▶ PROBLEM DESCRIPTION: Search the entries below for the word "opción" and copy every line where it appears.

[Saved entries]
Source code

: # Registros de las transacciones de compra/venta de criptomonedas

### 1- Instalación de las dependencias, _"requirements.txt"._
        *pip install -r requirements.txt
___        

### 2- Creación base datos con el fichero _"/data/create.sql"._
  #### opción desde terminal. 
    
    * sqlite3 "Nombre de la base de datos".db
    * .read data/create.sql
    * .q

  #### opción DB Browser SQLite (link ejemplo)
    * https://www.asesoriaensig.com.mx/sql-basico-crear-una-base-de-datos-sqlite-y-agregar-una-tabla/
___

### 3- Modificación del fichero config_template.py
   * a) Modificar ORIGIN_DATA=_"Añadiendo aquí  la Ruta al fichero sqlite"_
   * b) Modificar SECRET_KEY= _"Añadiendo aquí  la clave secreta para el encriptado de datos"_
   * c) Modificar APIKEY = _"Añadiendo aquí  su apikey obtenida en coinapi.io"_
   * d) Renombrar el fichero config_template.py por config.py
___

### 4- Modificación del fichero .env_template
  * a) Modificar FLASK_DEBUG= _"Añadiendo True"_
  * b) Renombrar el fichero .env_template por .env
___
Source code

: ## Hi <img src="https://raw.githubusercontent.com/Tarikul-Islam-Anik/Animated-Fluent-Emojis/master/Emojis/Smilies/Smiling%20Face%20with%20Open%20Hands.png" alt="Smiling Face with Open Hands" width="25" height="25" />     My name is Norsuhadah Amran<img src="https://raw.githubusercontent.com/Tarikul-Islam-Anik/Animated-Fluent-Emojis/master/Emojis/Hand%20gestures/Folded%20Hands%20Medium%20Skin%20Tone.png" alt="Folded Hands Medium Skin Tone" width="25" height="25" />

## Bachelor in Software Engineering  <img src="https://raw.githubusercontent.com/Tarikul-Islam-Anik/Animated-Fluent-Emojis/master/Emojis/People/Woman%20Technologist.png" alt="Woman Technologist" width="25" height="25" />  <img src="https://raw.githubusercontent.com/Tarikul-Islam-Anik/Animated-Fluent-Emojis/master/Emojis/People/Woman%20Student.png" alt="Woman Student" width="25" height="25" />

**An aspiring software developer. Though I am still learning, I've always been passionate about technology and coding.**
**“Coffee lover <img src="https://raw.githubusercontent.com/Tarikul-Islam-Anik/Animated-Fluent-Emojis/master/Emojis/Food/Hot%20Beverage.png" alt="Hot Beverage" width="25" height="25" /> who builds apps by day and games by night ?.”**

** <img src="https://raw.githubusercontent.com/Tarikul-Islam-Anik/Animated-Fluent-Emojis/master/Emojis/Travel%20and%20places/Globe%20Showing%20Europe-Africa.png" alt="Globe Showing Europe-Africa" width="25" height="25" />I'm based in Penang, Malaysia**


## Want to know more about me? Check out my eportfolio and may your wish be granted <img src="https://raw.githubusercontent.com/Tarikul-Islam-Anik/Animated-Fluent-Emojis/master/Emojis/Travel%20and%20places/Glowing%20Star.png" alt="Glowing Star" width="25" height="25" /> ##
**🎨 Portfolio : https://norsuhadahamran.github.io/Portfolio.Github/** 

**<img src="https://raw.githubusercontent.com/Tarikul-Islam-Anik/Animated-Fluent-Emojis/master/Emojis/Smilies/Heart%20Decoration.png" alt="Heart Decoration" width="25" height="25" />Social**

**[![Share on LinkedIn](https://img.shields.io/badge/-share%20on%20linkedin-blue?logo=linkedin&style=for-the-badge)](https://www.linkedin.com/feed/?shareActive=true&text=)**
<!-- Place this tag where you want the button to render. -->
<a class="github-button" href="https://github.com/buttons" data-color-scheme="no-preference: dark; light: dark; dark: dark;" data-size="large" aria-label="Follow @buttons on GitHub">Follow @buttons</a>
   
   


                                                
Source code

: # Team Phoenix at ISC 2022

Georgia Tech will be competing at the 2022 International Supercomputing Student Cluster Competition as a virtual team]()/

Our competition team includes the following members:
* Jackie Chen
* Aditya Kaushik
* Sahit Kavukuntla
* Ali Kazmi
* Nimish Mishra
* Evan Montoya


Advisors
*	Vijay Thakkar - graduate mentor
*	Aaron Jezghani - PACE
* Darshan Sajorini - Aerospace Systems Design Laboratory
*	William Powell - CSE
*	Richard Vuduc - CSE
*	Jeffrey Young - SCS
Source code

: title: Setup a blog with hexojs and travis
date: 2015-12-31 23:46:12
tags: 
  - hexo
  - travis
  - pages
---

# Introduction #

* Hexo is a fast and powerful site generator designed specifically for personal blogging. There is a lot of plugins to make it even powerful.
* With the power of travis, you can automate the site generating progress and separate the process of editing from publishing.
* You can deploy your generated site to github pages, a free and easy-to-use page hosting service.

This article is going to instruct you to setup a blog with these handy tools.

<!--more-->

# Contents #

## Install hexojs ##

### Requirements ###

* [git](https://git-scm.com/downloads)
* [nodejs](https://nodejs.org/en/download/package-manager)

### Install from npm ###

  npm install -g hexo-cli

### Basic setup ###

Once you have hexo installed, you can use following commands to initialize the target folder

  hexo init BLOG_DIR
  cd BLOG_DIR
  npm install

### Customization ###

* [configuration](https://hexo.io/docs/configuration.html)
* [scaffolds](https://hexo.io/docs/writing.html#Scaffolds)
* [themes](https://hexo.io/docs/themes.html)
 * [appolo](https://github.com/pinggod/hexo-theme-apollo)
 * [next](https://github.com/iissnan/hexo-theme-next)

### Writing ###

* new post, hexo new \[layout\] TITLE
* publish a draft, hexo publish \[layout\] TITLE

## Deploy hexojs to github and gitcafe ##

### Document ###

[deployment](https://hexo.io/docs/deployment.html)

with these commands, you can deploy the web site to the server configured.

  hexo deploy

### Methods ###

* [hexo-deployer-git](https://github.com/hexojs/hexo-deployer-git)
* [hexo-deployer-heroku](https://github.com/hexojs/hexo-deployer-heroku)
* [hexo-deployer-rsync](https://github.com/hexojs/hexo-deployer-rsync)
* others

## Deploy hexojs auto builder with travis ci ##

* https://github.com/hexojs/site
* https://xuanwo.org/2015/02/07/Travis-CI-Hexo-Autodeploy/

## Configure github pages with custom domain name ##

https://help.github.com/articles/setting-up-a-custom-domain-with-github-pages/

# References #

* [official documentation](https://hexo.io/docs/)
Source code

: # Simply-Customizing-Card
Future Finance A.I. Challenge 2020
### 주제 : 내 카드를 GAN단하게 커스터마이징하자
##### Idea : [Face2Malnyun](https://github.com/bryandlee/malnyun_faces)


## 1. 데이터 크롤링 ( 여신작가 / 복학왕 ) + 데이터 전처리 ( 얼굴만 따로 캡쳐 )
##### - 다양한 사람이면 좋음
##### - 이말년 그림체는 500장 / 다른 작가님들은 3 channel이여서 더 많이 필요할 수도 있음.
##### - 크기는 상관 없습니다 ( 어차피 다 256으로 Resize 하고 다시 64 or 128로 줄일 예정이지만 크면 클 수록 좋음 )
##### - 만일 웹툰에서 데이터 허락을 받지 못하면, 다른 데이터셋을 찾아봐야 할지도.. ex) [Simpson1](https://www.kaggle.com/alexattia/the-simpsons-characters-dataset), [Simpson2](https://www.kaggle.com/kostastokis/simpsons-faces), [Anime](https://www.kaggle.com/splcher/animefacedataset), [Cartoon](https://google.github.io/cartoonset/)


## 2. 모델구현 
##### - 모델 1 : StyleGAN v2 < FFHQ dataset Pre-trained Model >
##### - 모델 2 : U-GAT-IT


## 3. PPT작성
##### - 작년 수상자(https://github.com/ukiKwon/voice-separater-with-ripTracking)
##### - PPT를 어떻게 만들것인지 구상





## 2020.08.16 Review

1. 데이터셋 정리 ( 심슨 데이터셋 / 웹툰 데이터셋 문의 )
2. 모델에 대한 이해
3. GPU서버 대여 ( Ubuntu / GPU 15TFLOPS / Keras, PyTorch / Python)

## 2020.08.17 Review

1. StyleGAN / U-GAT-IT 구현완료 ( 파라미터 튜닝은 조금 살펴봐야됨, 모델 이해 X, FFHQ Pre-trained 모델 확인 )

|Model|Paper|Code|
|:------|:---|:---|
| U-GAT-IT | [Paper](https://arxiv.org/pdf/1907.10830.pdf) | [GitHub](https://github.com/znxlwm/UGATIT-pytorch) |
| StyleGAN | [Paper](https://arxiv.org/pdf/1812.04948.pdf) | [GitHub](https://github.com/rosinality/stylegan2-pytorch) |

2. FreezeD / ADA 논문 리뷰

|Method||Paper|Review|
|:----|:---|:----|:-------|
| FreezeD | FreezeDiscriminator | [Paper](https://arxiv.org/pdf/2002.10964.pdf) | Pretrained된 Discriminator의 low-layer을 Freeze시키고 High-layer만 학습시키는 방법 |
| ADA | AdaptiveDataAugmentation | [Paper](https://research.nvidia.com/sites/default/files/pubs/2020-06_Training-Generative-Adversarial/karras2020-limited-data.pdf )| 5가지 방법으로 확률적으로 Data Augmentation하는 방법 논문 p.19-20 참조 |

▶ EXERCISE RESPONSE:
  #### opción desde terminal. 
  #### opción DB Browser SQLite (link ejemplo)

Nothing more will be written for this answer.